大森望×松下隆志「社会主義のディストピア、資本主義のユートピアーー『われら』光文社古典新訳文庫版刊行記念イベント」(2019/11/7収録)@nzm @takashim2

投稿日時

再生数

99

コメント数

0

マイリスト数

2

ジャンル

その他

この動画は有料です。
視聴するにはログインした後、動画を購入してください。

動画説明

【収録時のイベント概要】
いまから約1000年後、地球全土を支配下に収めた“単一国”では、食事から性行為まで、各人の行動はすべて“時間タブレット”により合理的に管理されている。
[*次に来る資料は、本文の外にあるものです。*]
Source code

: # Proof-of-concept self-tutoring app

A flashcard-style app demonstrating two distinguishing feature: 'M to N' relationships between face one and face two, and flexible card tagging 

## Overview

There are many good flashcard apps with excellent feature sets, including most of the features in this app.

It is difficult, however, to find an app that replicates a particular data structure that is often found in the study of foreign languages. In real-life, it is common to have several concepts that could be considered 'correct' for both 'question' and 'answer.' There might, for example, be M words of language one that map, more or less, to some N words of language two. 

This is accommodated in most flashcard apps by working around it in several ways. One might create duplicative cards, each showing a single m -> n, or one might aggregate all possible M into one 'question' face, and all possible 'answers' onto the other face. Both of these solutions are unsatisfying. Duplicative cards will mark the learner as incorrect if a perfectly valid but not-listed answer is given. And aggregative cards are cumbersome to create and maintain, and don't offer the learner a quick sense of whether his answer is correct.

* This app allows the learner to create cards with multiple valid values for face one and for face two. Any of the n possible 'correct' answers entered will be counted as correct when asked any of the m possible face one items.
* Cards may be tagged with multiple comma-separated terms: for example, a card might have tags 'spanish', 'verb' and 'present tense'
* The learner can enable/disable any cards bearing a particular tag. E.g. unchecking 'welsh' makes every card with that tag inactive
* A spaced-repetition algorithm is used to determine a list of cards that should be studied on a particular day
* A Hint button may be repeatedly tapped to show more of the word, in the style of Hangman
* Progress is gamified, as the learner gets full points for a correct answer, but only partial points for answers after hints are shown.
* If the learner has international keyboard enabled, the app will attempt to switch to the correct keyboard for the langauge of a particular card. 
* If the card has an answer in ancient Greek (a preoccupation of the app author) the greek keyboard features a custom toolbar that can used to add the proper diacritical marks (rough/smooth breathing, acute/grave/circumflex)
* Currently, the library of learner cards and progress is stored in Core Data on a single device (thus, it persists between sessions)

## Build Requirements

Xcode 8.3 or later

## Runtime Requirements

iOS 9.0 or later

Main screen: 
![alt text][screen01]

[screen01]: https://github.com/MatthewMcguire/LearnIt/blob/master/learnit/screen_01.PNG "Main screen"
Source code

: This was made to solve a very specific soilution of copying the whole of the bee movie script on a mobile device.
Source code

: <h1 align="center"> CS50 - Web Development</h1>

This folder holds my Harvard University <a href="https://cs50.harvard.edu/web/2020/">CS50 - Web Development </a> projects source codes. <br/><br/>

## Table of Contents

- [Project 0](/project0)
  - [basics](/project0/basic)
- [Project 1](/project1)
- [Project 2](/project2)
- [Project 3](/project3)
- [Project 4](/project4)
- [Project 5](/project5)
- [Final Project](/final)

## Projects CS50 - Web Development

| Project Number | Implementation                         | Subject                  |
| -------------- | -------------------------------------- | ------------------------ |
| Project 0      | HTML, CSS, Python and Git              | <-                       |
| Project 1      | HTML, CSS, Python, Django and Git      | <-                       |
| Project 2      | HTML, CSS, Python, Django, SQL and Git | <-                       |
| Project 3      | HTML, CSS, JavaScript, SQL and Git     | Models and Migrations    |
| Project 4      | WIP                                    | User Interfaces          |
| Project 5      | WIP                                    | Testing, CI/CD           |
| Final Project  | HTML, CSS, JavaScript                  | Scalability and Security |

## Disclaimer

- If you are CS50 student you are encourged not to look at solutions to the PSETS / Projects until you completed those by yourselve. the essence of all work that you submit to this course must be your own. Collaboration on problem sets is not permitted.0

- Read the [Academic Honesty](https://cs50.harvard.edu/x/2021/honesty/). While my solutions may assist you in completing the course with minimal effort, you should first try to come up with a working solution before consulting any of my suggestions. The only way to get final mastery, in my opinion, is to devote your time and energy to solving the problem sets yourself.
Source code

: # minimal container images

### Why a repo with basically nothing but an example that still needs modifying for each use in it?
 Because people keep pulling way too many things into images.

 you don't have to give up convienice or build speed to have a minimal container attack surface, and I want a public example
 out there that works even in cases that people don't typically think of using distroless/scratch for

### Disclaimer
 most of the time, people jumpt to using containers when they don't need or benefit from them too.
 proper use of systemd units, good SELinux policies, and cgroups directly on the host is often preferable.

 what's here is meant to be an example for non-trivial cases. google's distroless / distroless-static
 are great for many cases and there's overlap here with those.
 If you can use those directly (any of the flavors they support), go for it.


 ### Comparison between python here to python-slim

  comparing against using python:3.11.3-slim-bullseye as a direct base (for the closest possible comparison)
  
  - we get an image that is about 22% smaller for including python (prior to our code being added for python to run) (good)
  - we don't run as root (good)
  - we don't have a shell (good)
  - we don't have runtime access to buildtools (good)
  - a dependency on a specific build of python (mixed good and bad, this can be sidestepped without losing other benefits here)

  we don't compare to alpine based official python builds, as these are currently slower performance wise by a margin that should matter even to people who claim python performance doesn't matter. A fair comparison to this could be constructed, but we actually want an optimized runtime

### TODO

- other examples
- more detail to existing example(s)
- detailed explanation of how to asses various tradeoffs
その国家的偉業となる宇宙船“インテグラル”の建造技師д‐503は、古代の風習に傾倒する女I‐330に執拗に誘惑され……。

20世紀ロシアの異端の作家・ザミャーチン。
その代表作『われら』で描かれるのは、
科学的な合理主義を極端に突き詰めた結果現れる、
全体主義のディストピアだ。
「SFの父」H・G・ウェルズに大きな影響を受けた
ザミャーチンは、いまからおよそ100年前に、
きわめて予兆的な作品を書き上げていた。

『われら』や『一九八四年』と並ぶディストピアものの傑作とされるのが、
オルダス・ハクスリーの『すばらしい新世界』。
1932年に発表されたこの作品では、
共生・個性・安定をスローガンとする世界国家が
すべての欲求を管理し、合法ドラッグによる幸福状態を供給している。
ヘンリー・フォードが神と崇められる、資本主義のユートピア。

ハクスリーは『われら』からの影響を否定しているが、
両者は多くの共通点を持つ。
ソ連流・英米流のそれぞれのユートピア/ディストピアは、
どのような関係にあるのか。
その今日的な意義とはどのようなものか。

『われら』の新訳を手掛けた気鋭のロシア文学者・松下隆志と、
2017年に『すばらしい新世界』の新訳を発表した翻訳家・大森望が、
ディストピアSFの系譜を辿りながら、
その現代性や文学史的意義、
ロシア、スラブ文化圏におけるSFの現在に至るまで、
縦横無尽に語りあう。

【登壇者より】
『われら』は今からちょうど百年前、革命後間もないロシアで書かれた小説で、今日ではディストピア小説の古典として知られています。しかし、巨大な「壁」によって他者が排除され、「タブレット」が人間の生活を管理し、人々が「われら(味方)」と「彼ら(敵)」に分断されているという内容は、まさに21世紀の現代にこそアクチュアルな意味を帯びてくるのではないでしょうか。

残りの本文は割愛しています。